In most cases of tetralogy of Fallot, the cause is not known although in some patients, genetic factors play a role. For example, the condition is more common in patients with Down syndrome (Trisomy 21; in association with AV canal defects) or DiGeorge syndrome (22q11 deletion).
A 21-month old boy was admitted with a history of exhaustion and exertional dyspnoea for the previous 2 to 3 months. During this time there had been several attacks of acute dyspnoea each lasting up to two minutes. Examination revealed central cyanosis, mild finger clubbing, and a harsh systolic bruit maximal at the left sternal edge. Cardiac catheterisation led to a diagnosis of Fallot‘s tetralogy and severe pulmonary oedema. A surgical correction was performed (Willis-Potts anastomosis between the aorta and the origin of the left pulmonary artery). The child developed acute dyspnoea and left lobar consolidation 12 hours post-operatively and died despite treatment.
Pathology
The child‘s heart is viewed from the anterior aspect. The anterior wall of the right ventricle has been excised to reveal prominent right ventricular hypertrophy and a narrowed pulmonary outflow tract. The pulmonary valve ring is also small, with a bicuspid stenosed valve. There is a patch of endocardial fibrosis in the outflow tract below the pulmonary valve. The origin of the aorta overlies a high ventricular septal defect. A probe could be passes into the aorta from the hypertrophied right ventricle. The further probe was able to be passed from the narrowed pulmonary trunk into a dilated, thin-walled left pulmonary artery and through the surgical anastomosis into the descending aorta. Examination of the posterior aspect of the specimen reveals an opened right atrium and left ventricle. When viewed from the right side of the heart, there is a large atrial septal defect (ASD), 8 mm in diameter at the site of the foramen ovale (large arrow). Another tiny ASD (small arrow) 3 mm in diameter is present posterior to the upper border of the large ASD. Note that the wall of the left ventricle is slightly thinner than the wall of the right ventricle.
Further Information
The four features of tetralogy of Fallot are: 1. Ventricular septal defect (VSD); 2. An aorta that straddles the VSD with the latter communicating with both ventricles (over-riding aorta) instead of just the left ventricle; 3. Pulmonary stenosis or obstruction of the right ventricular overflow tract; 4. Right ventricular hypertrophy. This condition usually causes cyanosis early in life.

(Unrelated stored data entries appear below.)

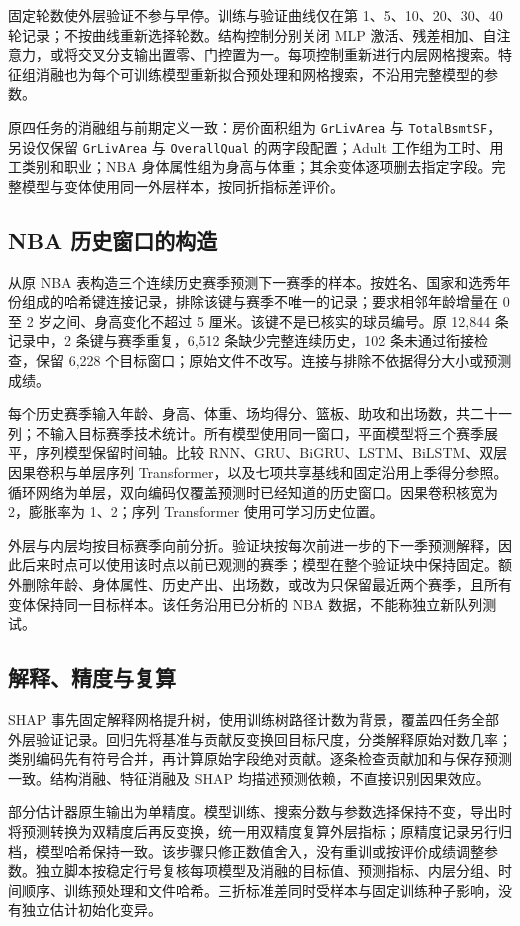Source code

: \documentclass[12pt,journal,onecolumn,a4paper]{IEEEtran}
\newcommand{\code}[1]{\nolinkurl{#1}}
\begin{document}
固定轮数使外层验证不参与早停。训练与验证曲线仅在第 1、5、10、20、30、40 轮记录；不按曲线重新选择轮数。结构控制分别关闭 MLP 激活、残差相加、自注意力，或将交叉分支输出置零、门控置为一。每项控制重新进行内层网格搜索。特征组消融也为每个可训练模型重新拟合预处理和网格搜索，不沿用完整模型的参数。

原四任务的消融组与前期定义一致：房价面积组为 \code{GrLivArea} 与 \code{TotalBsmtSF}，另设仅保留 \code{GrLivArea} 与 \code{OverallQual} 的两字段配置；Adult 工作组为工时、用工类别和职业；NBA 身体属性组为身高与体重；其余变体逐项删去指定字段。完整模型与变体使用同一外层样本，按同折指标差评价。

\subsection{NBA 历史窗口的构造}
从原 NBA 表构造三个连续历史赛季预测下一赛季的样本。按姓名、国家和选秀年份组成的哈希键连接记录，排除该键与赛季不唯一的记录；要求相邻年龄增量在 0 至 2 岁之间、身高变化不超过 5 厘米。该键不是已核实的球员编号。原 12,844 条记录中，2 条键与赛季重复，6,512 条缺少完整连续历史，102 条未通过衔接检查，保留 6,228 个目标窗口；原始文件不改写。连接与排除不依据得分大小或预测成绩。

每个历史赛季输入年龄、身高、体重、场均得分、篮板、助攻和出场数，共二十一列；不输入目标赛季技术统计。所有模型使用同一窗口，平面模型将三个赛季展平，序列模型保留时间轴。比较 RNN、GRU、BiGRU、LSTM、BiLSTM、双层因果卷积与单层序列 Transformer\citep{torchlstm,tcn2018,transformer2017}，以及七项共享基线和固定沿用上季得分参照。循环网络为单层，双向编码仅覆盖预测时已经知道的历史窗口。因果卷积核宽为 2，膨胀率为 1、2；序列 Transformer 使用可学习历史位置。

外层与内层均按目标赛季向前分折。验证块按每次前进一步的下一季预测解释，因此后来时点可以使用该时点以前已观测的赛季；模型在整个验证块中保持固定。额外删除年龄、身体属性、历史产出、出场数，或改为只保留最近两个赛季，且所有变体保持同一目标样本。该任务沿用已分析的 NBA 数据，不能称独立新队列测试。

\subsection{解释、精度与复算}
SHAP 事先固定解释网格提升树，使用训练树路径计数为背景，覆盖四任务全部外层验证记录。回归先将基准与贡献反变换回目标尺度，分类解释原始对数几率；类别编码先有符号合并，再计算原始字段绝对贡献。逐条检查贡献加和与保存预测一致。结构消融、特征消融及 SHAP 均描述预测依赖，不直接识别因果效应。

部分估计器原生输出为单精度。模型训练、搜索分数与参数选择保持不变，导出时将预测转换为双精度后再反变换，统一用双精度复算外层指标；原精度记录另行归档，模型哈希保持一致。该步骤只修正数值舍入，没有重训或按评价成绩调整参数。独立脚本按稳定行号复核每项模型及消融的目标值、预测指标、内层分组、时间顺序、训练预处理和文件哈希。三折标准差同时受样本与固定训练种子影响，没有独立估计初始化变异。
\end{document}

Its severity depends on the degree of pulmonary outflow obstruction, which determines whether there is a left-to-right, or right-to-left shunt. In some patients, pulmonary blood flow is increased due to the presence of a patent ductus arteriosus. Patients with this condition may survive untreated into adult life, and a few may reach middle age. However, surgical correction is now possible and is desirable, as the disorder is ultimately fatal. Sometimes additional cardiac abnormalities may be present. (e.g. atrial septal defect, as was found in this case).
In most cases of tetralogy of Fallot, the cause is not known although in some patients, genetic factors play a role. For example, the condition is more common in patients with Down syndrome (Trisomy 21; in association with AV canal defects) or DiGeorge syndrome (22q11 deletion).